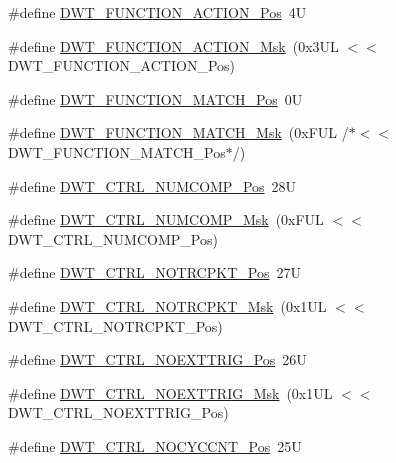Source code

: \begin{DoxyCompactItemize}
\item 
\#define \mbox{\hyperlink{group___c_m_s_i_s___d_w_t_ga00893dd43b824ca5be80e0235a237485}{D\+W\+T\+\_\+\+F\+U\+N\+C\+T\+I\+O\+N\+\_\+\+A\+C\+T\+I\+O\+N\+\_\+\+Pos}}~4U
\item 
\#define \mbox{\hyperlink{group___c_m_s_i_s___d_w_t_ga4d104412bbadbbfbde1c6da0f9b0fc3e}{D\+W\+T\+\_\+\+F\+U\+N\+C\+T\+I\+O\+N\+\_\+\+A\+C\+T\+I\+O\+N\+\_\+\+Msk}}~(0x3\+U\+L $<$$<$ D\+W\+T\+\_\+\+F\+U\+N\+C\+T\+I\+O\+N\+\_\+\+A\+C\+T\+I\+O\+N\+\_\+\+Pos)
\item 
\#define \mbox{\hyperlink{group___c_m_s_i_s___d_w_t_ga4108994a9eb6b2cd8d8289b1b7824fe5}{D\+W\+T\+\_\+\+F\+U\+N\+C\+T\+I\+O\+N\+\_\+\+M\+A\+T\+C\+H\+\_\+\+Pos}}~0U
\item 
\#define \mbox{\hyperlink{group___c_m_s_i_s___d_w_t_gac2fb3e387e405a4b33fc5ba0bea5b21c}{D\+W\+T\+\_\+\+F\+U\+N\+C\+T\+I\+O\+N\+\_\+\+M\+A\+T\+C\+H\+\_\+\+Msk}}~(0x\+F\+U\+L /$\ast$$<$$<$ D\+W\+T\+\_\+\+F\+U\+N\+C\+T\+I\+O\+N\+\_\+\+M\+A\+T\+C\+H\+\_\+\+Pos$\ast$/)
\item 
\#define \mbox{\hyperlink{group___c_m_s_i_s___d_w_t_gaac44b9b7d5391a7ffef129b7f6c84cd7}{D\+W\+T\+\_\+\+C\+T\+R\+L\+\_\+\+N\+U\+M\+C\+O\+M\+P\+\_\+\+Pos}}~28U
\item 
\#define \mbox{\hyperlink{group___c_m_s_i_s___d_w_t_gaa3d37d68c2ba73f2026265584c2815e7}{D\+W\+T\+\_\+\+C\+T\+R\+L\+\_\+\+N\+U\+M\+C\+O\+M\+P\+\_\+\+Msk}}~(0x\+F\+U\+L $<$$<$ D\+W\+T\+\_\+\+C\+T\+R\+L\+\_\+\+N\+U\+M\+C\+O\+M\+P\+\_\+\+Pos)
\item 
\#define \mbox{\hyperlink{group___c_m_s_i_s___d_w_t_gaa82840323a2628e7f4a2b09b74fa73fd}{D\+W\+T\+\_\+\+C\+T\+R\+L\+\_\+\+N\+O\+T\+R\+C\+P\+K\+T\+\_\+\+Pos}}~27U
\item 
\#define \mbox{\hyperlink{group___c_m_s_i_s___d_w_t_ga04d8bb0a065ca38e2e5f13a97e1f7073}{D\+W\+T\+\_\+\+C\+T\+R\+L\+\_\+\+N\+O\+T\+R\+C\+P\+K\+T\+\_\+\+Msk}}~(0x1\+U\+L $<$$<$ D\+W\+T\+\_\+\+C\+T\+R\+L\+\_\+\+N\+O\+T\+R\+C\+P\+K\+T\+\_\+\+Pos)
\item 
\#define \mbox{\hyperlink{group___c_m_s_i_s___d_w_t_gad997b9026715d5609b5a3b144eca42d0}{D\+W\+T\+\_\+\+C\+T\+R\+L\+\_\+\+N\+O\+E\+X\+T\+T\+R\+I\+G\+\_\+\+Pos}}~26U
\item 
\#define \mbox{\hyperlink{group___c_m_s_i_s___d_w_t_gacc7d15edf7a27147c422099ab475953e}{D\+W\+T\+\_\+\+C\+T\+R\+L\+\_\+\+N\+O\+E\+X\+T\+T\+R\+I\+G\+\_\+\+Msk}}~(0x1\+U\+L $<$$<$ D\+W\+T\+\_\+\+C\+T\+R\+L\+\_\+\+N\+O\+E\+X\+T\+T\+R\+I\+G\+\_\+\+Pos)
\item 
\#define \mbox{\hyperlink{group___c_m_s_i_s___d_w_t_ga337f6167d960f57f12aa382ffecce522}{D\+W\+T\+\_\+\+C\+T\+R\+L\+\_\+\+N\+O\+C\+Y\+C\+C\+N\+T\+\_\+\+Pos}}~25U

\end{DoxyCompactItemize}
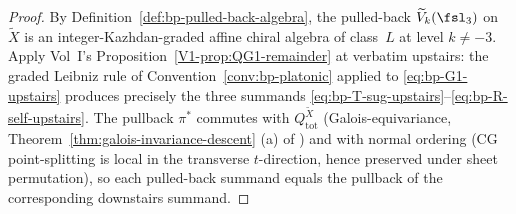 \begin{proof}
By Definition~\ref{def:bp-pulled-back-algebra}, the pulled-back
$\widetilde V_k(\fsl_3)$ on~$\widetilde X$ is an integer-Kazhdan-graded
affine chiral algebra of class~$L$ at level $k \ne -3$. Apply
Vol~I's
Proposition~\ref{V1-prop:QG1-remainder} at
\cite[\S\ref*{V1-sec:G1}]{Vol1-class-L-antighost}
verbatim upstairs: the graded Leibniz rule of
Convention~\ref{conv:bp-platonic} applied to
\eqref{eq:bp-G1-upstairs} produces precisely the three summands
\eqref{eq:bp-T-sug-upstairs}--\eqref{eq:bp-R-self-upstairs}. The
pullback $\pi^{\ast}$ commutes with $Q_{\mathrm{tot}}^{\widetilde X}$
(Galois-equivariance, Theorem~\ref{thm:galois-invariance-descent} (a)
of \cite[\S\ref*{subsec:galois-descent}]{Vol2-fractional-ghost-platonic})
and with normal ordering (CG point-splitting is local in the
transverse $t$-direction, hence preserved under sheet
permutation), so each pulled-back summand equals the pullback of
the corresponding downstairs summand.
\end{proof}

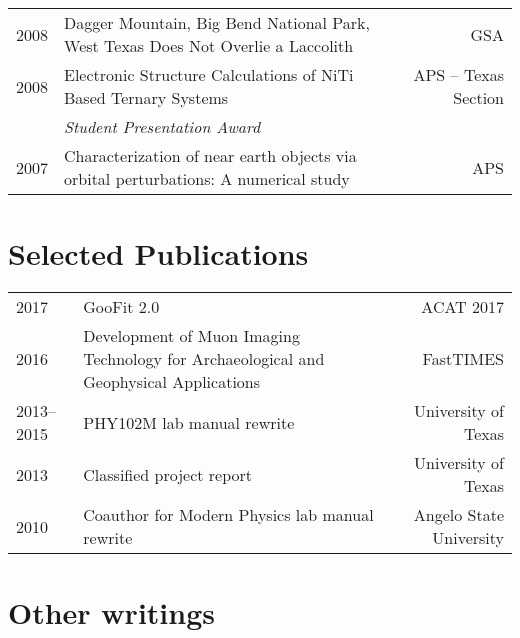 \documentclass[10pt,letterpaper,english]{moderncv}
\begin{document}
\begin{tabularx}{\textwidth}{p{.35in}Xr}
	  2008 & Dagger Mountain, Big Bend National Park, West Texas Does Not Overlie a Laccolith & GSA \\[1em]
	 
	 2008 & Electronic Structure Calculations of NiTi Based Ternary Systems  & APS -- Texas Section \\
	 & \emph{Student Presentation Award} & \\[1ex]
	 
	 2007 & Characterization of near earth objects via orbital perturbations: A numerical study & APS \\
	 
\end{tabularx}





\section{Selected Publications}

\begin{tabularx}{\textwidth}{p{.8in}Xr}

2017 & GooFit 2.0 & ACAT 2017 \\ %
2016 & Development of Muon Imaging Technology
for Archaeological and Geophysical Applications & FastTIMES \\
2013--2015 & PHY102M lab manual rewrite & University of Texas \\
2013 & Classified project report & University of Texas\\
2010 & Coauthor for Modern Physics lab manual rewrite & Angelo State University\\
\end{tabularx}

\section{Other writings}
\end{document}
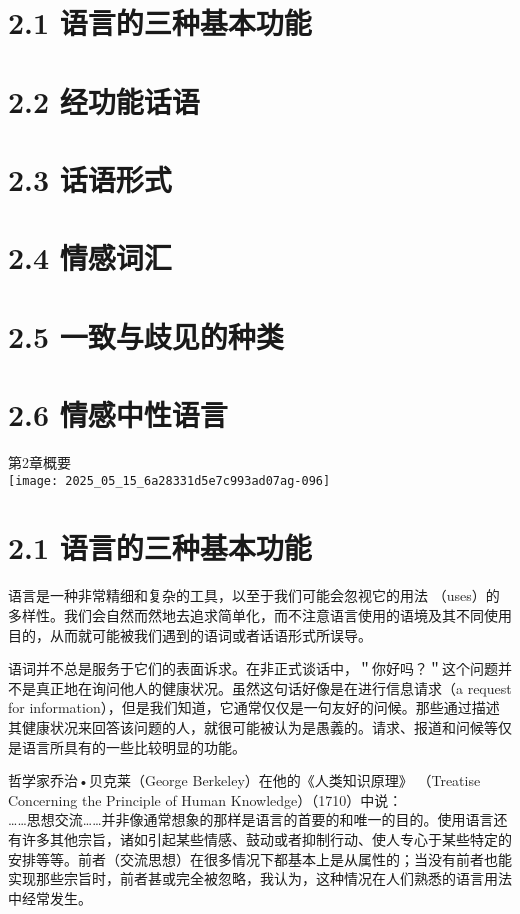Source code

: \section*{2.1 语言的三种基本功能}
\section*{2.2 经功能话语}
\section*{2.3 话语形式}
\section*{2.4 情感词汇}
\section*{2.5 一致与歧见的种类}
\section*{2.6 情感中性语言}
第2章概要\\
\texttt{[image: 2025\_05\_15\_6a28331d5e7c993ad07ag-096]}

\section*{2.1 语言的三种基本功能}
语言是一种非常精细和复杂的工具，以至于我们可能会忽视它的用法 （uses）的多样性。我们会自然而然地去追求简单化，而不注意语言使用的语境及其不同使用目的，从而就可能被我们遇到的语词或者话语形式所误导。

语词并不总是服务于它们的表面诉求。在非正式谈话中，＂你好吗？＂这个问题并不是真正地在询问他人的健康状况。虽然这句话好像是在进行信息请求（a request for information），但是我们知道，它通常仅仅是一句友好的问候。那些通过描述其健康状况来回答该问题的人，就很可能被认为是愚義的。请求、报道和问候等仅是语言所具有的一些比较明显的功能。

哲学家乔治•贝克莱（George Berkeley）在他的《人类知识原理》 （Treatise Concerning the Principle of Human Knowledge）（1710）中说：\\
……思想交流……并非像通常想象的那样是语言的首要的和唯一的目的。使用语言还有许多其他宗旨，诸如引起某些情感、鼓动或者抑制行动、使人专心于某些特定的安排等等。前者（交流思想）在很多情况下都基本上是从属性的；当没有前者也能实现那些宗旨时，前者甚或完全被忽略，我认为，这种情况在人们熟悉的语言用法中经常发生。

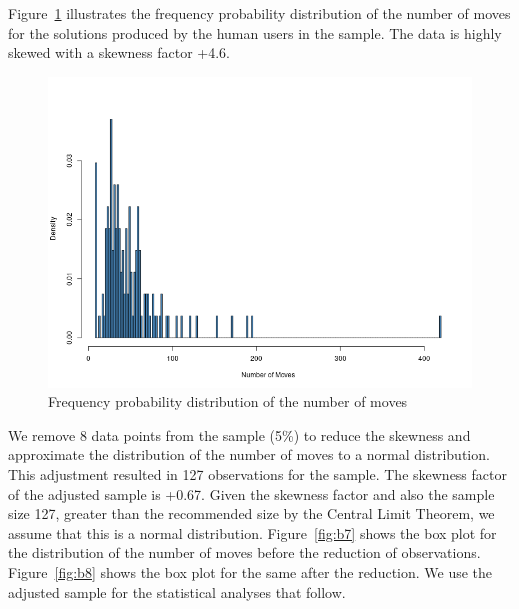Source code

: Figure~\ref{fig:histvid} illustrates the frequency probability distribution of the number of moves for the solutions produced by the human users in the sample. 
The data is highly skewed with a skewness factor +4.6.
\begin{figure}[tpb]
  \centering
\includegraphics[width=0.7\columnwidth]{img/histo_video.png}
  \caption{Frequency probability distribution of the number of moves}
  \label{fig:histvid}
\end{figure}
We remove 8 data points from the sample (5\%) to reduce the skewness and approximate the distribution of the number of moves to a normal distribution.
This adjustment resulted in 127 observations for the sample.
The skewness factor of the adjusted sample is +0.67.
Given the skewness factor and also the sample size 127, greater than the recommended size by the Central Limit Theorem, we assume that this is a normal distribution.
Figure~\ref{fig:b7} shows the box plot for the distribution of the number of moves before the reduction of observations.
Figure~\ref{fig:b8} shows the box plot for the same after the reduction.
We use the adjusted sample for the statistical analyses that follow.

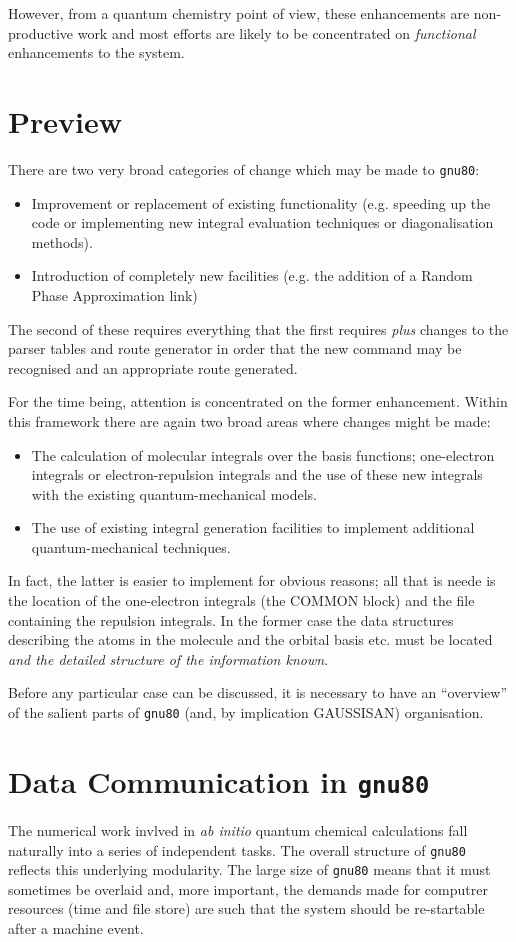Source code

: However, from a quantum chemistry point of view, these enhancements
are non-productive work and most efforts are likely to be concentrated
on {\em functional} enhancements to the system.
\section{\sf Preview}
There are two very broad categories of change which may be
made to {\tt gnu80}:
\begin{itemize}
\item Improvement or replacement of existing functionality (e.g.
speeding up the code or implementing new integral evaluation techniques
or diagonalisation methods).
\item Introduction of completely new facilities (e.g. the addition
of a Random Phase Approximation link)
\end{itemize}
The second of these requires everything that the first requires
{\em plus} changes to the parser tables and route generator
in order that the
new command may be recognised and an appropriate route generated.

For the time being, attention is concentrated on the former enhancement.
Within this framework there are again two broad areas where changes might
be made:
\begin{itemize}
\item The calculation of molecular integrals over the basis functions;
one-electron integrals or electron-repulsion integrals and the use of
these new integrals with the existing quantum-mechanical models.
\item The use of existing integral generation facilities to implement
additional quantum-mechanical techniques.
\end{itemize}
In fact, the latter is easier to implement for obvious
reasons; all that is neede is the location of the one-electron
integrals (the COMMON block) and the file containing the repulsion integrals.
In the former case the data structures describing the atoms in the molecule
and the orbital basis etc. must be located {\em and the detailed
structure of the information known}.

Before any particular case can be discussed, it is necessary to
have an ``overview'' of the salient parts of {\tt gnu80}
(and, by implication GAUSSISAN) organisation.
\section{\sf Data Communication in {\tt gnu80}}
The numerical work invlved in {\em ab initio} quantum chemical
calculations fall naturally into a series of independent tasks.
The overall structure of {\tt gnu80} reflects this underlying
modularity. The large size of {\tt gnu80} means that it must
sometimes be overlaid and, more important, the demands made
for computrer resources (time and file store) are such that the
system should be re-startable after a machine event.

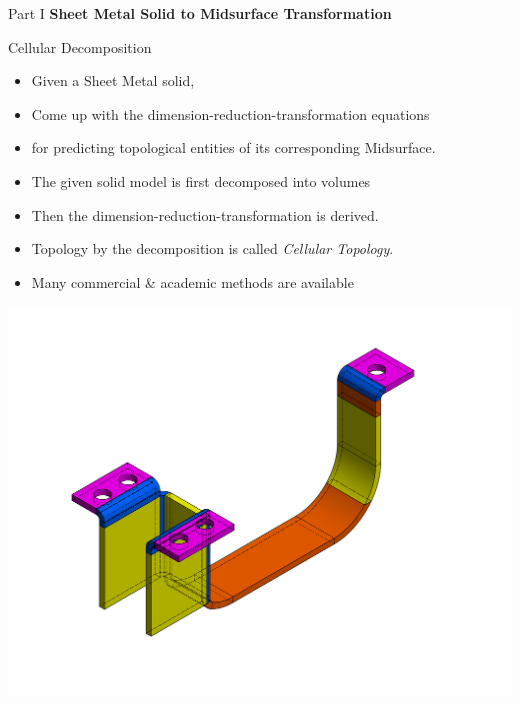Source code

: 
\begin{frame}{Part I}
\centering \textbf{\Large Sheet Metal Solid to Midsurface Transformation}
\end{frame}

\begin{frame}{Cellular Decomposition}
\begin{itemize}[noitemsep,label=\textbullet,topsep=2pt,parsep=2pt,partopsep=2pt]
\item Given a Sheet Metal solid, 
\item Come up with the dimension-reduction-transformation equations 
\item for predicting topological entities of its corresponding Midsurface. 
\item The given solid model is first decomposed into volumes
\item Then the dimension-reduction-transformation is derived. 
\item Topology by the decomposition is called {\em Cellular Topology}.  
\item Many commercial \& academic methods are available%
\end{itemize}

\vspace{-5mm}

\begin{center}\includegraphics[width=0.4\linewidth]{../Common/images/VolDecomp1.pdf}\end{center}

\vspace{-3mm}

\end{frame}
________________________
Aim of the exercise –
Working from the listing above, pick out every line that has "these" and copy it.

Task result –
: However, from a quantum chemistry point of view, these enhancements
The second of these requires everything that the first requires
these new integrals with the existing quantum-mechanical models.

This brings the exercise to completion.